DON CRABB: Arguing that Unix isn't cryptic to use because it's no harder to use than DOS really ends up damning Unix with faint praise. Whoever said that DOS was easy to use? Memorizable, sure, but hardly easy to use. The fact is that like DOS, Unix is cryptic. Anyone who has written a shell script knows what I'm talking about. Unix shell scripts can make C++ seem like a voluptuous syntax by comparison.

But Unix's cryptic command structure isn't limited to shell scripts. The whole thing hangs on a series of two- and three-letter programs and scripts that made mnemonic sense to the AT&T and Berkeley engineers and computer scientists who built the thing to begin with. What was crystal clear to those folks is about as clear as mud to today's Unix users.

LOEB: The meat of the discussion really isn't about Unix as an operating system: It's about procedural versus event-driven programming. I (like everyone else here) started out doing procedural stuff: Get some input, do a routine, output a value. What the Mac has brought to the computing table isn't really its GUI--it's the first machine to institutionalize user event-driven styles of programming. An operating system that can't handle that is a dinosaur.

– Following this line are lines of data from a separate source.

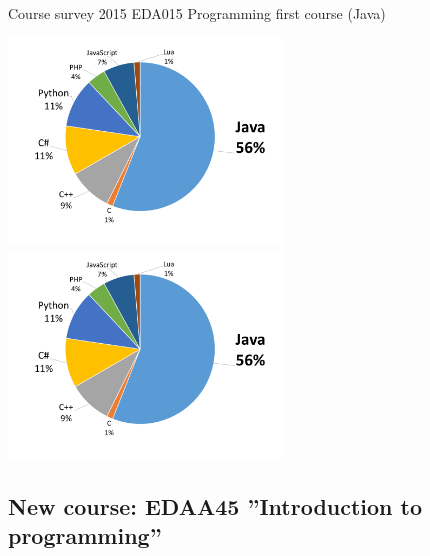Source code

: \documentclass{lecturenotes}
\begin{document}
\begin{Slide}{Course survey 2015 EDA015 Programming first course (Java)}
\begin{multicols}{2}
{\includegraphics[width=0.55\textwidth]{lang-2015}}
\columnbreak
{\includegraphics[width=0.55\textwidth]{lang-2015}}
\end{multicols}
\end{Slide}


\subsection[New course: EDAA45 ''Introduction to programming'']{New course: EDAA45 ''Introduction to programming''}
\end{document}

I concede the Swiss Army knife utility of Unix--a tool for darn near anything. But Unix and DOS remain operating systems that are procedurally optimized. They ignore the user until the process is ready to accept input. I see the future of programming as event-driven, not procedural.

YAGER: Again, I must disagree. Unix is a multitasking system, and programs that are not written in a single thread of execution are the ones that take best advantage of resources. At the lowest level, Unix is just loaded with signals, semaphores, and other hooks that dispatch registered procedures on the occurrence of a particular event. Moving up to networking, nearly all Unix applications are event-driven. TCP/IP services are registered with a ''broker'' that dispatches requests for services to the appropriate routines.

Remote procedure calls take it even a step further, permitting a single application to publish an unlimited number of individual functions that can be called from a remote system. Then there's X Window System, but I hope I don't have to argue its event-driven aspects. The reverse of your argument is true: Unix is optimized not for single-threaded, procedural programs, but rather for event-driven programs and procedures that don't surface until some event requires their attention.

STAN MIASTKOWSKI: I always have to chuckle at the high emotions involved in the discussion of operating systems. Whenever I start to have a religious feeling about an operating system, I remember two things: 1. End users don't give a darn what operating system is running. They just want to get a job done. 2. The ''pie'' is big enough that I firmly believe that there will be a place for Unix, DOS, OS/2, Mac, and probably one or two other operating systems that haven't been invented yet.

We keep getting back to the good old American sports analogy: There must be a ''winner'' and a ''loser.'' The reality of it is that there will always be lots of winners.